Amnesty slams 'abuse' of migrant workers in S.Korea

Amnesty slams 'abuse' of migrant workers in S.Korea
The skyline of central Seoul is seen during a misty sunrise.

SEOUL - Migrant farm workers in South Korea face rampant abuse under a "shameful" government work permit system that encourages exploitation, Amnesty International said in a report published Monday.

The report, which the South Korean Labour Ministry suggested was exaggerated, came on the heels of a visit by the UN's special rapporteur on racism, who also cited "serious problems" faced by the growing number of foreign workers hired as low-paid, unskilled manual labourers.

The Amnesty report, titled "Bitter Harvest" and based on interviews with dozens of farm workers around the country, painted a picture of intimidation and violence, coupled with excessive working hours and squalid accommodation.

"The exploitation of migrant farm workers in South Korea is a stain on the country," said Norma Kang Muico, Asia-Pacific Migrant Rights Researcher at Amnesty.

"The authorities have created a shameful system that allows trafficking for exploitation and forced labour to flourish.

"If South Koreans were trapped in a similar cycle of abuse, there would rightly be outrage," Muico said.

As of 2013, there were around 250,000 migrant workers in South Korea, 20,000 of them working in the agricultural sector.

They are contracted under the government's Employment Permit System (EPS), which the Amnesty report criticised for being excessively weighted in favour of employers, leaving workers trapped and vulnerable and without sufficient legal protection.

While employers can fire workers at will, the migrants - mainly from Cambodia, Nepal and Vietnam - can only change jobs if their current employer signs a release form.

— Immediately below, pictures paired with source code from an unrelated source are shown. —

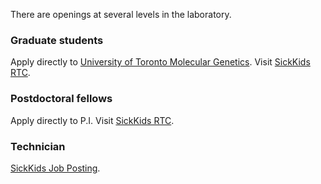 There are openings at several levels in the laboratory.

### Graduate students

Apply directly to [University of Toronto Molecular Genetics](http://www.moleculargenetics.utoronto.ca/graduate-1). Visit [SickKids RTC](http://www.sickkids.ca/Research/StudentandFellowResources/RTC/About-Us/Index.html).

### Postdoctoral fellows

Apply directly to P.I. Visit [SickKids RTC](http://www.sickkids.ca/Research/StudentandFellowResources/RTC/About-Us/Index.html).

### Technician

[SickKids Job Posting](https://career.sickkids.ca:8001/psc/CRPRD/CAREER/HRMS/c/HRS_HRAM.HRS_APP_SCHJOB.GBL?Page=HRS_APP_JBPST&Action=U&FOCUS=Applicant&SiteId=1&JobOpeningId=12635&PostingSeq=1). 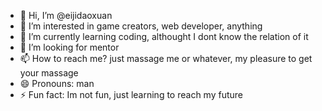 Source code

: - 👋 Hi, I’m @eijidaoxuan
- 👀 I’m interested in game creators, web developer, anything
- 🌱 I’m currently learning coding, althought I dont know the relation of it
- 💞️ I’m looking for mentor 
- 📫 How to reach me? just massage me or whatever, my pleasure to get your massage 
- 😄 Pronouns: man
- ⚡ Fun fact: Im not fun, just learning to reach my future

<!---
eijidaoxuan/eijidaoxuan is a ✨ special ✨ repository because its `README.md` (this file) appears on your GitHub profile.
You can click the Preview link to take a look at your changes.
--->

Debts leave workers vulnerable

Because many rack up large debts at home to get to South Korea, the cost of losing their jobs is enormous, leaving them little leverage when they are exploited.

"The EPS leaves migrant workers at the mercy of unscrupulous employers who take advantage of the system's severe restrictions on migrants' ability to change jobs," Muico said.

"For many migrants saddled with huge debts, staying with an abusive boss appears the only option," she added.

The South Korean Labour Ministry responded with a statement suggesting the Amnesty report was exaggerated and highlighting legal changes that provided more circumstances in which workers can change jobs without their employers' permission.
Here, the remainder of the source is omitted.